He knew that a shadow hung over it. In 2010 his father, Jia Tongqing, had signed a demolition order. It had been forced out of him by local party officials; if he didn’t sign, Tongqing was told, his aged mother’s request for a pension would be rejected. So it was done, and his parents had moved to the cramped high-rise flat they had been given by the government. No cash compensation came. The pattern of forced demolition and relocation, with developers and officials in corrupt cahoots together, is common all over booming China, and for the most part stoically accepted. But this particular doomed house was their only son’s home, too—his wedding house—and he did not agree, and would not move.

So when the black sedans drew up outside, 18 days before the wedding, and thugs with axes and sticks got out and began to throw bricks at the windows, he furiously resisted. He climbed on the roof of the second storey, waving a big red national flag, but no one listened. He was dragged out and beaten up. The house was smashed to rubble, with everything in it, all the plants he loved; his mastiffs were taken away. He told the court later that the pain tore and pierced him like a knife. And the worst of it was that, in two months, Lanlan called off the wedding. After all, her prospective husband now had no house to give her.

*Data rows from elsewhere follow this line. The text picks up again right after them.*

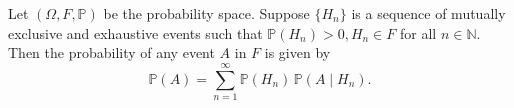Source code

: \begin{theorem}
    Let $(\Omega, F, \mathbb{P})$ be the probability space. Suppose 
    $\{H_n\}$ is a sequence of mutually exclusive and exhaustive events 
    such that $\mathbb{P}(H_n) > 0, H_n \in F$ for all $n \in \mathbb{N}$. 
    Then the probability of any event $A$ in $F$ is given by 
    \begin{equation}
        \mathbb{P}(A) = \sum^\infty_{n=1} \mathbb{P}(H_n)\, \mathbb{P}(A \mid H_n).
    \end{equation}
\end{theorem}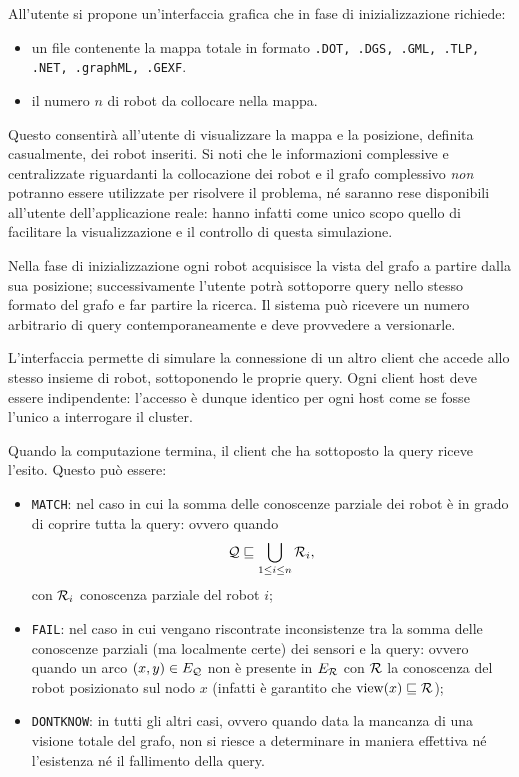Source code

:All'utente si propone un'interfaccia grafica che in
fase di inizializzazione richiede:
\begin{itemize}
\item un file contenente la mappa totale in formato
      \texttt{.DOT, .DGS, .GML, .TLP, .NET, .graphML, .GEXF}.
\item il numero $n$ di robot da collocare nella mappa.
\end{itemize}
Questo consentirà all'utente di visualizzare la mappa e la posizione,
definita casualmente, dei robot inseriti. Si noti che le
informazioni complessive e centralizzate riguardanti la collocazione
dei robot e il grafo complessivo \emph{non} potranno essere
utilizzate per risolvere il problema, né saranno rese disponibili
all'utente dell'applicazione reale: hanno infatti come unico scopo
quello di facilitare la visualizzazione e il controllo di
questa simulazione.

Nella fase di inizializzazione ogni robot acquisisce la vista del
grafo a partire dalla sua posizione;
successivamente l'utente potrà sottoporre query nello stesso formato
del grafo e far partire la ricerca.
Il sistema può ricevere un numero arbitrario di query
contemporaneamente e deve provvedere a versionarle.

L'interfaccia permette di simulare la connessione di un altro
client che accede allo stesso insieme di robot, sottoponendo
le proprie query. Ogni client host deve essere indipendente:
l'accesso è dunque identico per ogni host come se fosse l'unico a
interrogare il cluster.

Quando la computazione termina, il client che ha sottoposto la
query riceve l'esito. Questo può essere:
\begin{itemize}
\item \texttt{MATCH}: nel caso in cui la somma delle conoscenze
parziale dei robot è in grado di coprire tutta la query: ovvero quando \[
\mathcal{Q} \sqsubseteq \bigcup_{1 \leq i \leq n} \mathcal{R}_i, \]
con $\mathcal{R}_i$ conoscenza parziale del robot $i$;
\item \texttt{FAIL}: nel caso in cui vengano riscontrate inconsistenze
tra la somma delle conoscenze parziali (ma localmente certe)
dei sensori e la query: ovvero quando un arco $(x, y) \in E_{\mathcal{Q}}$
non è presente in $E_{\mathcal{R}}$ con $\mathcal{R}$ la conoscenza del robot posizionato
sul nodo $x$ (infatti è garantito che $\mathrm{view}(x) \sqsubseteq \mathcal{R}$);
\item \texttt{DONTKNOW}: in tutti gli altri casi, ovvero quando
data la mancanza di una visione totale del grafo,
non si riesce a determinare in maniera effettiva né l'esistenza né
il fallimento della query.
\end{itemize}

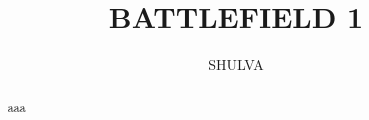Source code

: \documentclass[]{article}
\title{BATTLEFIELD 1}
\author{SHULVA }
\begin{document}
\maketitle

\begin{abstract}
aaa
\end{abstract}

\section{}
\end{document}
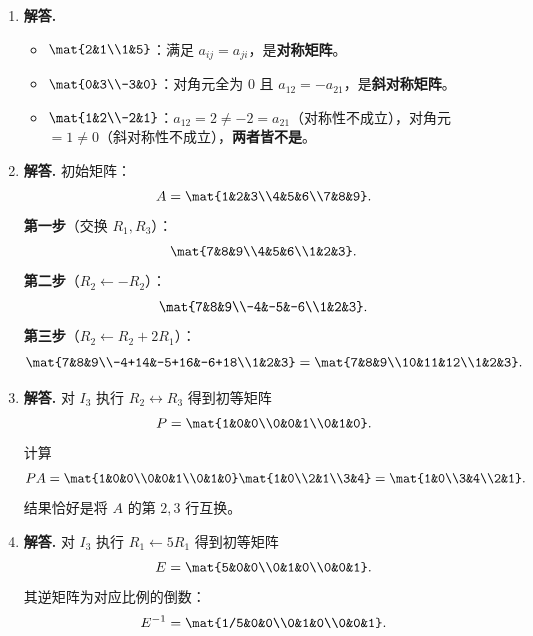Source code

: \begin{enumerate}[label=\textbf{\arabic*.}, leftmargin=*, itemsep=1em]
  \item \textbf{解答.}
  \begin{itemize}
    \item $\mat{2&1\\1&5}$：满足 $a_{ij}=a_{ji}$，是\textbf{对称矩阵}。
    \item $\mat{0&3\\-3&0}$：对角元全为 $0$ 且 $a_{12}=-a_{21}$，是\textbf{斜对称矩阵}。
    \item $\mat{1&2\\-2&1}$：$a_{12}=2\ne -2=a_{21}$（对称性不成立），对角元 $=1\ne0$（斜对称性不成立），\textbf{两者皆不是}。
  \end{itemize}

  \item \textbf{解答.}
  初始矩阵：
  \[
    A = \mat{1&2&3\\4&5&6\\7&8&9}.
  \]
  \textbf{第一步}（交换 $R_1,R_3$）：
  \[
    \mat{7&8&9\\4&5&6\\1&2&3}.
  \]
  \textbf{第二步}（$R_2\leftarrow -R_2$）：
  \[
    \mat{7&8&9\\-4&-5&-6\\1&2&3}.
  \]
  \textbf{第三步}（$R_2\leftarrow R_2+2R_1$）：
  \[
    \mat{7&8&9\\-4+14&-5+16&-6+18\\1&2&3} = \mat{7&8&9\\10&11&12\\1&2&3}.
  \]

  \item \textbf{解答.}
  对 $I_3$ 执行 $R_2\leftrightarrow R_3$ 得到初等矩阵
  \[
    P = \mat{1&0&0\\0&0&1\\0&1&0}.
  \]
  计算
  \[
    PA = \mat{1&0&0\\0&0&1\\0&1&0}\mat{1&0\\2&1\\3&4}
       = \mat{1&0\\3&4\\2&1}.
  \]
  结果恰好是将 $A$ 的第 $2,3$ 行互换。

  \item \textbf{解答.}
  对 $I_3$ 执行 $R_1\leftarrow 5R_1$ 得到初等矩阵
  \[
    E = \mat{5&0&0\\0&1&0\\0&0&1}.
  \]
  其逆矩阵为对应比例的倒数：
  \[
    E^{-1} = \mat{1/5&0&0\\0&1&0\\0&0&1}.
  \]


\end{enumerate}
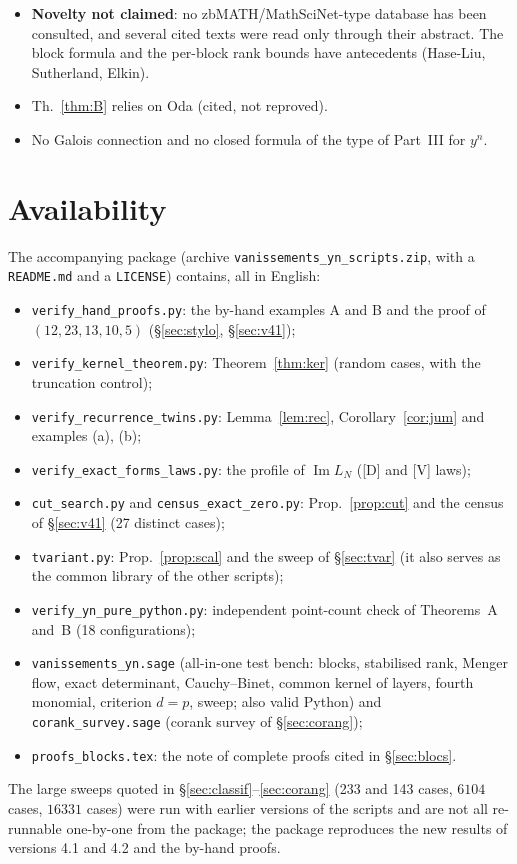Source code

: \documentclass[11pt,a4paper]{article}
\begin{document}
\begin{itemize}
mechanism; the older tallies ($14$ zero minors, $7$ cancellations) and the census
$p\le31$, $g_0\le12$ have different domains; the claim that
$\det\Phi(\sigma,1)\equiv0$ over $\mathbb Z$ implies the same for
$\det\Phi(\sigma,t)$ by a weight argument is withdrawn (\S\ref{sec:tvar}).
\item \textbf{Novelty not claimed}: no zbMATH/MathSciNet-type database has been
consulted, and several cited texts were read only through their abstract. The
block formula and the per-block rank bounds have antecedents (Hase-Liu,
Sutherland, Elkin).
\item Th.~\ref{thm:B} relies on Oda (cited, not reproved).
\item No Galois connection and no closed formula of the type of Part~III for
$y^n$.
\end{itemize}

\section{Availability}
\label{sec:avail}

The accompanying package (archive \texttt{vanissements\_yn\_scripts.zip}, with a \texttt{README.md}
and a \texttt{LICENSE}) contains, all in English:
\begin{itemize}
\item \texttt{verify\_hand\_proofs.py}: the by-hand examples A and B and the proof of
$(12,23,13,10,5)$ (\S\ref{sec:stylo}, \S\ref{sec:v41});
\item \texttt{verify\_kernel\_theorem.py}: Theorem~\ref{thm:ker} (random cases, with the truncation control);
\item \texttt{verify\_recurrence\_twins.py}: Lemma~\ref{lem:rec}, Corollary~\ref{cor:jum} and examples (a), (b);
\item \texttt{verify\_exact\_forms\_laws.py}: the profile of $\operatorname{Im}L_N$ ([D] and [V] laws);
\item \texttt{cut\_search.py} and \texttt{census\_exact\_zero.py}: Prop.~\ref{prop:cut} and the census of
\S\ref{sec:v41} (27 distinct cases);
\item \texttt{tvariant.py}: Prop.~\ref{prop:scal} and the sweep of \S\ref{sec:tvar} (it also serves as the
common library of the other scripts);
\item \texttt{verify\_yn\_pure\_python.py}: independent point-count check of Theorems~A and~B (18 configurations);
\item \texttt{vanissements\_yn.sage} (all-in-one test bench: blocks, stabilised rank, Menger flow,
exact determinant, Cauchy--Binet, common kernel of layers, fourth monomial, criterion $d=p$, sweep; also valid
Python) and \texttt{corank\_survey.sage} (corank survey of \S\ref{sec:corang});
\item \texttt{proofs\_blocks.tex}: the note of complete proofs cited in \S\ref{sec:blocs}.
\end{itemize}
The large sweeps quoted in \S\ref{sec:classif}--\ref{sec:corang} (233 and 143 cases, $6104$ cases, $16331$
cases) were run with earlier versions of the scripts and are not all re-runnable one-by-one from the package;
the package reproduces the new results of versions 4.1 and 4.2 and the by-hand proofs.
\end{document}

He wrote appeal after appeal for proper compensation, but got no answer. So in October 2014 he began to arm himself. Personal firearms being forbidden, he bought three nail-guns and began to fiddle with them. One did the job for him: in February 2015 he managed to shoot the local party chief, He Jianhua, in the back of the head at close range at a New Year party in the village. For this he was sentenced to death in the People’s Intermediate Court. His sentence was upheld this year in the Supreme People’s Court, China’s highest.

Plenty of protests were made on his behalf. Two party newspapers came out for him, as well as 12 distinguished lawyers. Most netizens of Weibo supported him. There were extenuating circumstances for the murder, not least the collapse of the wedding. Besides, Mr Jia had come to symbolise the plight of the unheeded little man in China, powerless before high-ups and unable to get justice. (“If the people had any choice in life,” he said, “I would not have taken this dead-end path.”) The courts were implacable, however. This was a long-planned murder of an official not especially to blame for the demolition; and all that online pressure to soften the law simply set a dangerous precedent.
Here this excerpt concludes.